## Exercise goal
Which lines below fall between the one containing "compresi tra 0-23);" and the one containing "Talvolta, per comodità, potrà"? Repeat them exactly, counting both of those lines, and add nothing else.
(Given records Opens)
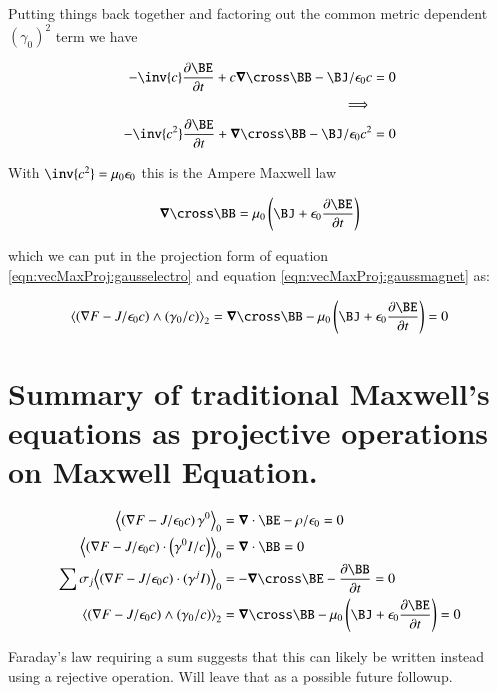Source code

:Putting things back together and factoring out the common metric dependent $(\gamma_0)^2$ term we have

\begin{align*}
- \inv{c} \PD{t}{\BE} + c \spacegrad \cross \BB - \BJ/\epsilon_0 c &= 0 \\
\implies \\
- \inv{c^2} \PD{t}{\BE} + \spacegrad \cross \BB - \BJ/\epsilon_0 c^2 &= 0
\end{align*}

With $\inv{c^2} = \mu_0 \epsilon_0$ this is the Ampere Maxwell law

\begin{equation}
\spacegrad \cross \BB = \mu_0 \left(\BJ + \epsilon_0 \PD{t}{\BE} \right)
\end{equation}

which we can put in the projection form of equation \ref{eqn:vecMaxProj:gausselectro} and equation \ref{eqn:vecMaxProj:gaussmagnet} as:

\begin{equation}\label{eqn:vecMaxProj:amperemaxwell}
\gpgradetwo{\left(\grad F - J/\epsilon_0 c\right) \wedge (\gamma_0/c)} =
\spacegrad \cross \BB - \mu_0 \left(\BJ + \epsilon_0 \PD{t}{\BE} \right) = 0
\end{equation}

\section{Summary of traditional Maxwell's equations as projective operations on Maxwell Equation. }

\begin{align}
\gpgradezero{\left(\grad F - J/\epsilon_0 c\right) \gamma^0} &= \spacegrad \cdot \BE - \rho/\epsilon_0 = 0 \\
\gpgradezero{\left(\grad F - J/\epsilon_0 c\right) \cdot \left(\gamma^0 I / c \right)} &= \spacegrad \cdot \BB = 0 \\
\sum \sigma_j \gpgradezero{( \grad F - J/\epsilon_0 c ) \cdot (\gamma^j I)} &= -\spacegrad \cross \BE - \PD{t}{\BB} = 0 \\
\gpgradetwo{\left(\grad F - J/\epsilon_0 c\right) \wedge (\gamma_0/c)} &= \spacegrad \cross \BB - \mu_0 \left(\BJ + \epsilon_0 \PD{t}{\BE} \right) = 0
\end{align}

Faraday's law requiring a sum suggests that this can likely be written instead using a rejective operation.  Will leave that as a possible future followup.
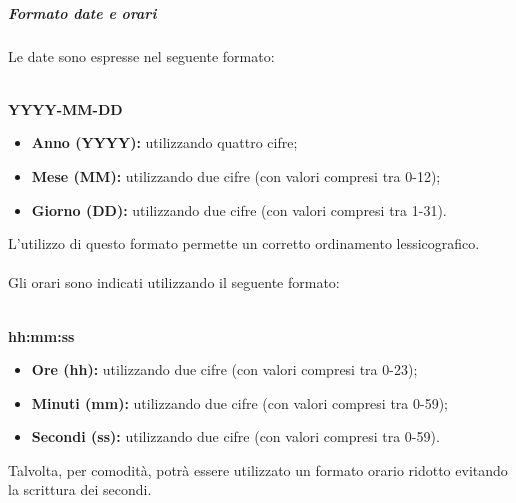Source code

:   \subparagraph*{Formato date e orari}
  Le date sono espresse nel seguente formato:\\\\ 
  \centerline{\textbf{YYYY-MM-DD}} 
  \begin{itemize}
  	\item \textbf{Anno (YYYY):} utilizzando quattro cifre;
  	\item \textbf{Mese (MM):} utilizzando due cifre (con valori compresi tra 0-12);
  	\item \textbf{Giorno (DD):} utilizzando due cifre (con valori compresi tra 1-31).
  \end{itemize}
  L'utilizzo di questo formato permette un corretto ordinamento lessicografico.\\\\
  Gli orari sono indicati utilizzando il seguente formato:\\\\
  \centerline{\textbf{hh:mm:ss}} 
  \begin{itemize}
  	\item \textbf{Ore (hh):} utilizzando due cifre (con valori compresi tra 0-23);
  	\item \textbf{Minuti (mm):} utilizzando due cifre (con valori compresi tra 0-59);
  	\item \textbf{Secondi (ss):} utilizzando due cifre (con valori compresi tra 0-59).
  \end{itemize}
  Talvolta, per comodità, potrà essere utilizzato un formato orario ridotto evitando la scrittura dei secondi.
(Given records Closes)
(Given records Opens)
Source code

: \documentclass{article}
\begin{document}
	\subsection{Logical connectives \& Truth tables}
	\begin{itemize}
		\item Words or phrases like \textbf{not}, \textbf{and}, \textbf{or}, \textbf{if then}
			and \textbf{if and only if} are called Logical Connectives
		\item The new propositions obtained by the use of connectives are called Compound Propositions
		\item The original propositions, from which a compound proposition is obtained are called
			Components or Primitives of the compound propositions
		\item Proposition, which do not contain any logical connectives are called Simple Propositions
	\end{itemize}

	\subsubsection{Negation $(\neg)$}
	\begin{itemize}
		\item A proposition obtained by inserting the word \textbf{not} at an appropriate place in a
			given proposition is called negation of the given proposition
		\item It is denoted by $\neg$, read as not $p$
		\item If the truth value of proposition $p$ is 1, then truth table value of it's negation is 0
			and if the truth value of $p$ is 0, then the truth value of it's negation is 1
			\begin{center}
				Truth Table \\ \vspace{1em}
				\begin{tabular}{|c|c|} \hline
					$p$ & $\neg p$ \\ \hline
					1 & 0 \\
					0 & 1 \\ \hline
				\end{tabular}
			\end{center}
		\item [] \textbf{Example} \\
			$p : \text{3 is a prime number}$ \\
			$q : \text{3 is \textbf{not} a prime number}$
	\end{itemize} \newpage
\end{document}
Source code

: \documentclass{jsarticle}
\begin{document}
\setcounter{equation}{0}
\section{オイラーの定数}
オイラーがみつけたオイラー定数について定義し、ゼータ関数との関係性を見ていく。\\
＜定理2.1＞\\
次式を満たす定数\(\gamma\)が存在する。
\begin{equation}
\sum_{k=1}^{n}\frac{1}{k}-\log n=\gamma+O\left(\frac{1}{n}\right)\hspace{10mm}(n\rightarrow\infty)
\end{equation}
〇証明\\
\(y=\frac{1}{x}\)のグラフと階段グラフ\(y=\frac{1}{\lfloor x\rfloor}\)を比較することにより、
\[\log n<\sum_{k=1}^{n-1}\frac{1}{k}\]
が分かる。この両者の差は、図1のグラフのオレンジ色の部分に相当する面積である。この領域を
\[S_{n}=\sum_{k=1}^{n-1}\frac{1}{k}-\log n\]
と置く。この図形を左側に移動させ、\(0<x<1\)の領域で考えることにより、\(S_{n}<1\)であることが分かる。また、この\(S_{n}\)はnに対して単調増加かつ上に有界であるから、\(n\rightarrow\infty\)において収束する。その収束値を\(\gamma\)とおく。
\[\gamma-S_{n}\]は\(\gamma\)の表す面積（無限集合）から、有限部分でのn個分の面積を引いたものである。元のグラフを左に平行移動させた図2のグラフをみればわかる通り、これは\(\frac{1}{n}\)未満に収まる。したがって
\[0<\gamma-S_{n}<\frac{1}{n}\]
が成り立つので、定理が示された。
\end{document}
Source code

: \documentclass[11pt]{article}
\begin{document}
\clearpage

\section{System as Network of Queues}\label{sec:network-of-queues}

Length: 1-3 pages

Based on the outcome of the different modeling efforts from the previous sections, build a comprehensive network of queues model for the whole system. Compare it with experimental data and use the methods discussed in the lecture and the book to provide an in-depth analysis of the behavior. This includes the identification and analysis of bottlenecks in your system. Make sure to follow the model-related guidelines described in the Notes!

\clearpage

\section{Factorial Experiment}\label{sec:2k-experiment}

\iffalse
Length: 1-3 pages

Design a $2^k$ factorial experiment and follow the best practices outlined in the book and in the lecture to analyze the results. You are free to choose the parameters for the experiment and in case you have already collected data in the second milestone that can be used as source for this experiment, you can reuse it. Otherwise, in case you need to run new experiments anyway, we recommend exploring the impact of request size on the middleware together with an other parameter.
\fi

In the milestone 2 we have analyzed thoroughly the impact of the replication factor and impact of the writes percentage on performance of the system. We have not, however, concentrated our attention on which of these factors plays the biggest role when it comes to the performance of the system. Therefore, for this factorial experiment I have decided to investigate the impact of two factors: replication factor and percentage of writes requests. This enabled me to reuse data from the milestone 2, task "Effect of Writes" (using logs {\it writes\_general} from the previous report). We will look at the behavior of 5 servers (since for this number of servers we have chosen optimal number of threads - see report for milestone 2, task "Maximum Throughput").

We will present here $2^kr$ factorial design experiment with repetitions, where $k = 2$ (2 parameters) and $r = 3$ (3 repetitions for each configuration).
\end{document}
(Given records Closes)
## Solution to the problem
  	\item \textbf{Ore (hh):} utilizzando due cifre (con valori compresi tra 0-23);
  	\item \textbf{Minuti (mm):} utilizzando due cifre (con valori compresi tra 0-59);
  	\item \textbf{Secondi (ss):} utilizzando due cifre (con valori compresi tra 0-59).
  \end{itemize}
  Talvolta, per comodità, potrà essere utilizzato un formato orario ridotto evitando la scrittura dei secondi.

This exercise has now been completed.